EXERCISE REQUIREMENTS -
From the entries, filter out every line that lacks "device" and copy the rest.

Dataset entries -
******
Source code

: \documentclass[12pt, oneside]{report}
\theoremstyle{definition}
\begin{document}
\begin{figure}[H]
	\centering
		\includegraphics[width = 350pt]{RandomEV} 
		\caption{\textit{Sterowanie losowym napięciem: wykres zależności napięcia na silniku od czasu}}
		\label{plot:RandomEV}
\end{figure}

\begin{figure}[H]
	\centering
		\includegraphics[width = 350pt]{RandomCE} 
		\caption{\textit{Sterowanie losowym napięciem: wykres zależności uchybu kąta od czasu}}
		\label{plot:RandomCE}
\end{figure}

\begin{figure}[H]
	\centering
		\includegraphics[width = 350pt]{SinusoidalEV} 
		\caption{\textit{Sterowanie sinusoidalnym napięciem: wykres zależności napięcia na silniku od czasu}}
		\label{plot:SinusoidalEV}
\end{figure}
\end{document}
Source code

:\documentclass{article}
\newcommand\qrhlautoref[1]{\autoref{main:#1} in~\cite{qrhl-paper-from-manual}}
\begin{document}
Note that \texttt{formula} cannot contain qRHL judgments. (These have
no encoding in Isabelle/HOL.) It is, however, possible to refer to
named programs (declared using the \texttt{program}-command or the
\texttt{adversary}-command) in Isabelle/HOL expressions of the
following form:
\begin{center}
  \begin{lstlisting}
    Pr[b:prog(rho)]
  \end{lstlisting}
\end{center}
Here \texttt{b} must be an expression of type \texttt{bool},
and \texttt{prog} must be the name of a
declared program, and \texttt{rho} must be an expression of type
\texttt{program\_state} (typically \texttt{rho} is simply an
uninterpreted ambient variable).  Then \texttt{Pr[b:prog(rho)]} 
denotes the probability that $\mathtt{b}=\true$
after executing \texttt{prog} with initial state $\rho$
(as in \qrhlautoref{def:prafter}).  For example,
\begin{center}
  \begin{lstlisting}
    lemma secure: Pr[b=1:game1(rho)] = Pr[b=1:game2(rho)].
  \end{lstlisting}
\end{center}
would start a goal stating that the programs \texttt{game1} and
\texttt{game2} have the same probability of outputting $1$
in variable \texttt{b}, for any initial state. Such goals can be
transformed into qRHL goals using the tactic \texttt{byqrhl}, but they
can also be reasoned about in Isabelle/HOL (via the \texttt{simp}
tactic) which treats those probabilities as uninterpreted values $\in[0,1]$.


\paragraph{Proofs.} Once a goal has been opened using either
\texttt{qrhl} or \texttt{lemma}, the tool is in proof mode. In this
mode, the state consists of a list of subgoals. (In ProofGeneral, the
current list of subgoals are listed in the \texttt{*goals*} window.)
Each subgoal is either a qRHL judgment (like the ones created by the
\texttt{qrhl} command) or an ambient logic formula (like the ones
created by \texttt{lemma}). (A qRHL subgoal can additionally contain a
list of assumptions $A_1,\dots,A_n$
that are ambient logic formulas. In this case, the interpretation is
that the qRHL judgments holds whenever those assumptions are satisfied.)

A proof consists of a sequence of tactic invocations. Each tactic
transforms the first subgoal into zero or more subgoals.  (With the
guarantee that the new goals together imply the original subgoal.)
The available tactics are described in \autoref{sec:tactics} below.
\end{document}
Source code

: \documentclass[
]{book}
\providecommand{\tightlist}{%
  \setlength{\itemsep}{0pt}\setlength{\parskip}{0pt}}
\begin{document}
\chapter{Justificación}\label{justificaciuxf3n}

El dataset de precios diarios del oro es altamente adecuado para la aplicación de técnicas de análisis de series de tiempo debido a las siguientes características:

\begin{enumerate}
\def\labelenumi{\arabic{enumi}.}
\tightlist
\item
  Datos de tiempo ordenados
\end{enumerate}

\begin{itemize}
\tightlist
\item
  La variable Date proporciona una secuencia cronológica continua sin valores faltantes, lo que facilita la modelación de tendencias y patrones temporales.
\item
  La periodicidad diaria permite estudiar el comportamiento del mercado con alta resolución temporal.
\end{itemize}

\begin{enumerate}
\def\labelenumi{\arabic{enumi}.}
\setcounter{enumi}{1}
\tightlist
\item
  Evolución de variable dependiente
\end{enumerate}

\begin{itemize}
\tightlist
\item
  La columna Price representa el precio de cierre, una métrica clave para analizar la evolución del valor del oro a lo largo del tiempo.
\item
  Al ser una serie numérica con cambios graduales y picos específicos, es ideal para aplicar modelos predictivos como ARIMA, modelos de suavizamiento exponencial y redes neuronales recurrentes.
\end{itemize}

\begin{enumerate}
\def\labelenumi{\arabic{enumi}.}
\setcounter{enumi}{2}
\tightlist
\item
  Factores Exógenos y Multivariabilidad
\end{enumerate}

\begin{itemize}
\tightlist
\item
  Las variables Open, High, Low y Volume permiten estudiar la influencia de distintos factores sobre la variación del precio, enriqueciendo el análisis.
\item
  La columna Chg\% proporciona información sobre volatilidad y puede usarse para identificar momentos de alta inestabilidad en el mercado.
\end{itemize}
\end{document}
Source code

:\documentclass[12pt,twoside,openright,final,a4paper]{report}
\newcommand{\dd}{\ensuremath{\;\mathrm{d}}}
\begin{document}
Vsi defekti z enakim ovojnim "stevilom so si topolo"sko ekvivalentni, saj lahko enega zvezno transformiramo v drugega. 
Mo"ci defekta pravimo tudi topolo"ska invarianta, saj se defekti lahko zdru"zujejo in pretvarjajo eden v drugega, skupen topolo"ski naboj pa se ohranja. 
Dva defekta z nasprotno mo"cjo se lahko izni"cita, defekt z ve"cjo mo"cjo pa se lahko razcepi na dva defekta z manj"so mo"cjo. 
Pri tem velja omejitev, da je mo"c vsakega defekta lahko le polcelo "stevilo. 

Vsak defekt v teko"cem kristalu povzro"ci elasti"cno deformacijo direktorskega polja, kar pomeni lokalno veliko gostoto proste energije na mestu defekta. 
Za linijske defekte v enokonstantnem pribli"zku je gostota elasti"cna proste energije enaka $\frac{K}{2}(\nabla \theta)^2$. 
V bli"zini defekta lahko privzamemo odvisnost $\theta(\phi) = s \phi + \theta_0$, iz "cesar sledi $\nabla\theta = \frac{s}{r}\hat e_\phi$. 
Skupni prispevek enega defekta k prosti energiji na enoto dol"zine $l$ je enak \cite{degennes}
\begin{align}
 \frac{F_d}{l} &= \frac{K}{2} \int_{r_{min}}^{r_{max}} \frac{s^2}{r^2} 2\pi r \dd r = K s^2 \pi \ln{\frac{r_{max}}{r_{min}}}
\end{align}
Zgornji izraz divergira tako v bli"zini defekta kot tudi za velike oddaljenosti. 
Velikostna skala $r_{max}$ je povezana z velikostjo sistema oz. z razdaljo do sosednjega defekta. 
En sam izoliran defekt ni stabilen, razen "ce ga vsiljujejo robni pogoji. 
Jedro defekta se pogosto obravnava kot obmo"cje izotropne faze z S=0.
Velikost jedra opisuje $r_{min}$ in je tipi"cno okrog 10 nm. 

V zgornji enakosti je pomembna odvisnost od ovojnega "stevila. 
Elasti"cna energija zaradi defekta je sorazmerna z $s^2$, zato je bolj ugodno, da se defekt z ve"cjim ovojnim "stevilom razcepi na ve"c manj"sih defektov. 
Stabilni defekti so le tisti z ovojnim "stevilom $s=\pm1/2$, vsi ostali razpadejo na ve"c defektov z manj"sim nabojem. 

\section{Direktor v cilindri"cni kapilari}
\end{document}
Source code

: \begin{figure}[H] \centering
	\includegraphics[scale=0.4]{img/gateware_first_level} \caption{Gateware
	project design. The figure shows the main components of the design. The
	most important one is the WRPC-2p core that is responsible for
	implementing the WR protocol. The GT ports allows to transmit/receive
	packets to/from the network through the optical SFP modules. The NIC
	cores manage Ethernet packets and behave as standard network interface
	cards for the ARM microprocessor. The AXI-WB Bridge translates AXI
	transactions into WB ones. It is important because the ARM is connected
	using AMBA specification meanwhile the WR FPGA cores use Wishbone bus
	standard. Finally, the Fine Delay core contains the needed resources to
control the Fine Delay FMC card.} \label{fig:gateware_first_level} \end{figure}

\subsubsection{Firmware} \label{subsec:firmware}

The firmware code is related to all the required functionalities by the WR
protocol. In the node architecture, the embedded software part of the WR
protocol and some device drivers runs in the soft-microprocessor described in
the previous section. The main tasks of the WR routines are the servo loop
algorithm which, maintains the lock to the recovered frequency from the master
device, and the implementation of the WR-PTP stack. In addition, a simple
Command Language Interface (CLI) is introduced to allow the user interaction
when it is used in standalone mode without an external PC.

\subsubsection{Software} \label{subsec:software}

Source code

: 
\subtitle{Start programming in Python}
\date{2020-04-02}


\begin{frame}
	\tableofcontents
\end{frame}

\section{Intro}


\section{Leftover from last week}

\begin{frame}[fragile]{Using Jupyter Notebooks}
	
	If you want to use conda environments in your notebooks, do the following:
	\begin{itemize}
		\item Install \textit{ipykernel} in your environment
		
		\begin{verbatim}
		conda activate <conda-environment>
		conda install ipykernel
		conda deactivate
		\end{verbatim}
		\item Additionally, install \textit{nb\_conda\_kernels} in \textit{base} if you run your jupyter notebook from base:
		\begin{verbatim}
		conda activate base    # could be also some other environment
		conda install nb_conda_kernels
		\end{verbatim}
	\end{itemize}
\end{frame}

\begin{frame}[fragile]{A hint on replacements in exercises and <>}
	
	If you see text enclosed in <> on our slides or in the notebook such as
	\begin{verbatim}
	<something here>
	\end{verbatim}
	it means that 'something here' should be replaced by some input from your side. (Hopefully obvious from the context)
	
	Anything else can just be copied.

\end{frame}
******
SOLUTION -
protocol and some device drivers runs in the soft-microprocessor described in
device, and the implementation of the WR-PTP stack. In addition, a simple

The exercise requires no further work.